Monitoring

The platform exposes operational metrics independently of the customer-facing Activity/Usage views. This page covers what to scrape, what to alert on, and where to look when something looks off.

For the customer-facing operator view (workloads, threads, usage in the Console), see Administer → Monitoring.

Metrics

Every platform service exposes Prometheus metrics on :8080/metrics (or the port set in the chart). Standard sets:

  • gRPC server metrics — request rate, error rate, latency by method (via the go-grpc-prometheus middleware most services use).
  • HTTP server metrics — Gateway and LLM Proxy expose RED metrics.
  • DB metrics — open connections, idle connections, query latency.
  • Custom service metrics — see each service's metrics page in its repo.

Per-service charts ship ServiceMonitor resources for Prometheus Operator behind a value flag. With kube-prometheus-stack installed, set the flag in the relevant <service>_values block in stacks/platform/main.tf (look for monitoring or serviceMonitor) and re-apply the platform stack:

sh
terraform -chdir=stacks/platform apply

Argo CD reconciles each service and the ServiceMonitor resources appear. Metrics start showing up in Prometheus within a few scrape intervals.

Health checks

Each service exposes:

  • /healthz — liveness. Returns 200 if the process is up.
  • /readyz — readiness. Returns 200 only when DB connections and dependent services are reachable.

Kubernetes uses both for pod health.

Suggested alerts

AlertTriggerWhat it usually means
Gateway error rate > 1%gateway_grpc_server_handled_total{code!="OK"} over 5mService downstream is failing or an authz bug landed.
Orchestrator no recent reconciliationorchestrator_reconcile_last_success_timestamp older than 60sOrchestrator stuck. Check leader election.
Workload start failure rate > 5%`workload_failures_total{reason=~"start_failedconfig_invalid"}`
Tracing ingest queue depthtracing_ingest_queue_depth > 10000Tracing writer can't keep up.
Authorization check p95 > 100msauthorization_check_latency_seconds_bucketOpenFGA database hot.
Postgres connection saturation > 80%per-service DB metricsIncrease pool, add connection pooling (pgBouncer).
LLM Proxy 429 rate > 1%llm_proxy_upstream_status_code{status="429"}Provider rate-limited. Adjust per-provider concurrency.
Notifications subscriber count cliffnotifications_active_subscribers drops sharplyUI fleet disconnected. Check ingress.
OpenZiti router downOpenZiti's own metricsWorkloads can't reach Gateway / LLM Proxy.

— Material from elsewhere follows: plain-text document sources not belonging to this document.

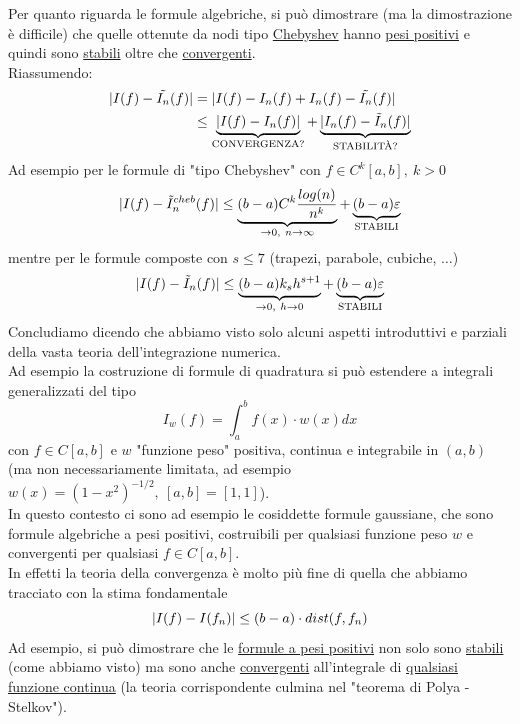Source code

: \documentclass[12pt,a4paper]{article}
\DeclarePairedDelimiter{\abs}{\lvert}{\rvert}
\begin{document}
Per quanto riguarda le formule algebriche, si può dimostrare (ma la dimostrazione è difficile) che quelle ottenute da nodi tipo \underline{Chebyshev} hanno \underline{pesi positivi} e quindi sono \underline{stabili} oltre che \underline{convergenti}.\\
Riassumendo:
\[
\begin{split}
\abs{I(f) - \tilde{I_n}(f)} & = \abs{I(f) - I_n(f) + I_n (f) - \tilde{I_n}(f)} \\
& \le \underbrace{\abs{I(f) - I_n (f)}}_{\text{CONVERGENZA?}} + \underbrace{\abs{I_n (f) - \tilde{I}_n (f)}}_{\text{STABILITÀ?}}
\end{split}
\]
Ad esempio per le formule di "tipo Chebyshev" con $f \in C^k [a,b], \ k > 0$
\[
\abs{I(f) - \tilde{I}_n^{cheb}(f)} \le \underbrace{(b-a) C^k \frac{log(n)}{n^k}}_{\to 0, \ n \to \infty} + \underbrace{(b-a)\varepsilon}_{\text{STABILI}}
\]
mentre per le formule composte con $s \le 7$ (trapezi, parabole, cubiche, $\dotso$)
\[
\abs{I(f) - \tilde{I}_n(f)} \le \underbrace{(b-a)k_s h^{s+1}}_{\to 0, \ h \to 0} + \underbrace{(b-a)\varepsilon}_{\text{STABILI}}
\]
Concludiamo dicendo che abbiamo visto solo alcuni aspetti introduttivi e parziali della vasta teoria dell'integrazione numerica.\\
Ad esempio la costruzione di formule di quadratura si può estendere a integrali generalizzati del tipo
\[
I_w (f) = \int_a^b f(x) \cdot w(x) dx
\]
con $f \in C[a,b]$ e $w$ "funzione peso" positiva, continua e integrabile in $(a,b)$ (ma non necessariamente limitata, ad esempio $w(x) = (1-x^2)^{-1/2}, \ [a,b] = [1,1]$).\\
In questo contesto ci sono ad esempio le cosiddette formule gaussiane, che sono formule algebriche a pesi positivi, costruibili per qualsiasi funzione peso $w$ e convergenti per qualsiasi $f \in C [a,b]$.\\
In effetti la teoria della convergenza è molto più fine di quella che abbiamo tracciato con la stima fondamentale
\[
\abs{I(f) - I(f_n)} \le (b-a) \cdot dist(f, f_n)
\]
Ad esempio, si può dimostrare che le \underline{formule a pesi positivi} non solo sono \underline{stabili} (come
abbiamo visto) ma sono anche \underline{convergenti} all'integrale di \underline{qualsiasi funzione continua} (la teoria corrispondente culmina nel "teorema di Polya - Stelkov").
\end{document}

These are starting points — tune to your environment.

Dashboards

The platform charts ship Grafana dashboards under charts/platform/grafana/. Import them into your Grafana:

  • Platform overview — request rate / error rate per service.
  • Agent workloads — concurrent workloads, start failures, idle-timeout rate, per-runner distribution.
  • LLM usage — token rate, cache hit rate, per-model error rate.
  • Tracing throughput — spans/sec, queue depth, DB write latency.
  • OpenFGA — check rate, ListObjects rate, tuple growth.

Log aggregation

Send service logs to your central log store (Elasticsearch, Loki, CloudWatch, Splunk). Each service emits structured JSON logs with at minimum:

  • service
  • level
  • time
  • msg
  • identity_id (when authenticated)
  • method / path
  • code / status

For privileged decisions (cluster admin grants, deletions, configuration changes), services emit dedicated audit events. See Logging & audit.

Tracing the platform itself

The platform's own internal traces are emitted alongside agent traces. Filter by service.name=<platform-service> in your trace explorer. This is useful for debugging Gateway-to-service latency, slow OpenFGA checks, or stuck reconciliation loops.

Capacity tracking

Track these over time to predict scaling needs:

  • Concurrent agent workloads — drives runner sizing.
  • Daily LLM token spend — drives provider quota and budget.
  • Database size growth — Tracing and Threads grow fastest.
  • Per-organization growth — number of orgs, users per org, agents per org.

A monthly capacity review against these numbers catches problems before they bite.

SLOs

Reasonable starting targets:

SLOTarget
Gateway request availability99.9%
Workload start success rate99%
Chat message round-trip (user → agent reply) p95< 30s (model-dependent)
Tracing ingest delay< 5s
Console page load p95< 2s

Track these via Prometheus rules and review monthly.